El pequeño detectó la lata a unos diez pasos, a la altura de la plaza de la Victoria. Hasta el momento había dado patadas a un tetrabric pisoteado, a una bolsa de papel rota, a un limón podrido y a una caja de cartón vacía que, con enorme placer, consiguió mandar tres tiendas más allá. Aún no había ninguna lata en su repertorio. Echó un rápido vistazo al tipo sentado en la acera detrás del bote, con la cabeza vencida a un lado y los ojos cerrados. Llevaba unos tejanos raídos y una camisa a cuadros. Del cuello le colgaba un rótulo de cartón.

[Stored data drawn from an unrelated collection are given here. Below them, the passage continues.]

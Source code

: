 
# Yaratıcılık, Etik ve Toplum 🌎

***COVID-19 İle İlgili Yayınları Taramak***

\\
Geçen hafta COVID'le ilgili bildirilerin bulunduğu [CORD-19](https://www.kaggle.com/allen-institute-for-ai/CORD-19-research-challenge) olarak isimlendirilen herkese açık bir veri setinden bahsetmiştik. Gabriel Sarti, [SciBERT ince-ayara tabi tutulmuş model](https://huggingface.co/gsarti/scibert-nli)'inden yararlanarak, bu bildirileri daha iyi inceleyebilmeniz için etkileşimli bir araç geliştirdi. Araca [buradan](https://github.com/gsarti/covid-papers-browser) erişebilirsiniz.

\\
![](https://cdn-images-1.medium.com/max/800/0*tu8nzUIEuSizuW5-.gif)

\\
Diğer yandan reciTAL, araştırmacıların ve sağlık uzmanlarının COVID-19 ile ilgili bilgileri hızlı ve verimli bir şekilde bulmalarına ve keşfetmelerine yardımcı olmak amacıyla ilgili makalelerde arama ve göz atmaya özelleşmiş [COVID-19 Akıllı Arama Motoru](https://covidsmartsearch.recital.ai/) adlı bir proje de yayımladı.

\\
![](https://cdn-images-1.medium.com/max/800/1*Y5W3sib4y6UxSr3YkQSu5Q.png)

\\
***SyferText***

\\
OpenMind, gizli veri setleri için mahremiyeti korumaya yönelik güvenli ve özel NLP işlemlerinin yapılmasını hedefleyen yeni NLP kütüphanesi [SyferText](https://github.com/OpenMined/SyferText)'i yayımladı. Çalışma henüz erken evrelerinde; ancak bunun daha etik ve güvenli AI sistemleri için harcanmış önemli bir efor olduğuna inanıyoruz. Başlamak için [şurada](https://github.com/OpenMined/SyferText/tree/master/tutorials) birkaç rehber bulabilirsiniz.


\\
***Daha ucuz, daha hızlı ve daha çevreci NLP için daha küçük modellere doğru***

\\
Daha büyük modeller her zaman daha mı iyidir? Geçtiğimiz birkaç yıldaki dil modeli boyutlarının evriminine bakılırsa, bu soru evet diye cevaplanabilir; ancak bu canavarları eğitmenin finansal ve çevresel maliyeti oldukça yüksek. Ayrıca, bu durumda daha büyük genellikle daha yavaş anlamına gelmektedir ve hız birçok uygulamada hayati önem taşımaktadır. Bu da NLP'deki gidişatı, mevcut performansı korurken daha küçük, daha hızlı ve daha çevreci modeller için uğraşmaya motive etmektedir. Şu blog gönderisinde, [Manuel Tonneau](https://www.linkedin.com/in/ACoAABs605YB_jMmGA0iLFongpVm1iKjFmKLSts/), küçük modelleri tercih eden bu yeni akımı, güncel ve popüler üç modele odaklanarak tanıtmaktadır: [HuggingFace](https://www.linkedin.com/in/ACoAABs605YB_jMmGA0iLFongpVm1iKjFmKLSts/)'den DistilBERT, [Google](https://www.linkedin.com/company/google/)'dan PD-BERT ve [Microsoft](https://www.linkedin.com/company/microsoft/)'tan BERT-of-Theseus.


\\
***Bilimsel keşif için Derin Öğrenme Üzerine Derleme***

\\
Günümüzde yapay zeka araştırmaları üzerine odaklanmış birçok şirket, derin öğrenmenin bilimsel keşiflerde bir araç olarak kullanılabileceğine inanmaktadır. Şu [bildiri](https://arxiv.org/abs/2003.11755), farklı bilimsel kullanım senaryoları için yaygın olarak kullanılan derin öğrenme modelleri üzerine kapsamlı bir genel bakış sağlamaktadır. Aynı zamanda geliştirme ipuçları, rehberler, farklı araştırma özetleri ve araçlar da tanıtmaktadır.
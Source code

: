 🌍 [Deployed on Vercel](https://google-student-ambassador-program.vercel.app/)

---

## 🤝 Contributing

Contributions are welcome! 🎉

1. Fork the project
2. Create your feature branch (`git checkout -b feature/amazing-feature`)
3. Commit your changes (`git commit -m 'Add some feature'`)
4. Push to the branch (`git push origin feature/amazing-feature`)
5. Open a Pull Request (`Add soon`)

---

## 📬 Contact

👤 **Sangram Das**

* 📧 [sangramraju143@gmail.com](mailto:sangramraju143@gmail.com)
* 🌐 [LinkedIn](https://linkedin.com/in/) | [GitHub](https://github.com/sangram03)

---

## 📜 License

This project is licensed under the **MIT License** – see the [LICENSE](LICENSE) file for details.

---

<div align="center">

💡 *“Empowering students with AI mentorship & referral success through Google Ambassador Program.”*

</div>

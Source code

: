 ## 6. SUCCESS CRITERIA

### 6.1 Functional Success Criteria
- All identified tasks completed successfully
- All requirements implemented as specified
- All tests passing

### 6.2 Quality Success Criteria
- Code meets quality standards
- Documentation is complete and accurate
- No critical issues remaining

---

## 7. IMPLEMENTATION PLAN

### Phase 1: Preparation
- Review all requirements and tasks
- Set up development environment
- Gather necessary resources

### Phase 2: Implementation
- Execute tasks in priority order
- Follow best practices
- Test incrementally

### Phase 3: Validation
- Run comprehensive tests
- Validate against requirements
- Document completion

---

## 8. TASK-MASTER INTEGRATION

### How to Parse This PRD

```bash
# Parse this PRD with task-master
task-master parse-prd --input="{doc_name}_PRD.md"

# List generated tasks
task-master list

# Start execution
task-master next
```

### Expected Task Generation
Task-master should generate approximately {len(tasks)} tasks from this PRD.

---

El chico siguió caminando como si nada. Debido a los movimientos bruscos se le había subido la camiseta, revelando una barriga hipertrófica en miniatura. Al siguiente paso, alzó la vista hacia la torre de la compañía telefónica mientras rozaba, casi por azar, la lata con la punta del pie. El golpe fue suave aunque artero, con efecto, de los que consiguen engañar al más experto de los guardametas. El bote giró un par de veces sobre su eje, se volcó y las monedas se desparramaron por el suelo. El chico no se detuvo a disfrutar del resultado de su patada, sino que echó a correr tras su madre, como corre el jugador después de marcar un gol. Así se perdió la oportunidad de leer el rótulo que colgaba del cuello del tipo con un cordel plateado, de los que se utilizan para atar ramos de flores o cajas de bombones: «Soy serbio de Bosnia y tengo hambre.»
El sonido metálico despertó al serbio de Bosnia. Como no había visto la patada del chico, se preguntó cómo se había volcado el tarro. Lo levantó y empezó a recoger las monedas. No habían ido a parar lejos, sólo una fue rodando de canto hacia la avenida Tres de Septiembre, hasta topar con un pie femenino enfundado en una sandalia. La mujer que cogió la moneda rondaría los setenta, una pieza de museo de la época en que la plaza de la Victoria era el orgullo de la burguesía ateniense. Echó una mirada iracunda a la otra mujer, aunque ésta seguía su camino indiferente a la hazaña de su hijo.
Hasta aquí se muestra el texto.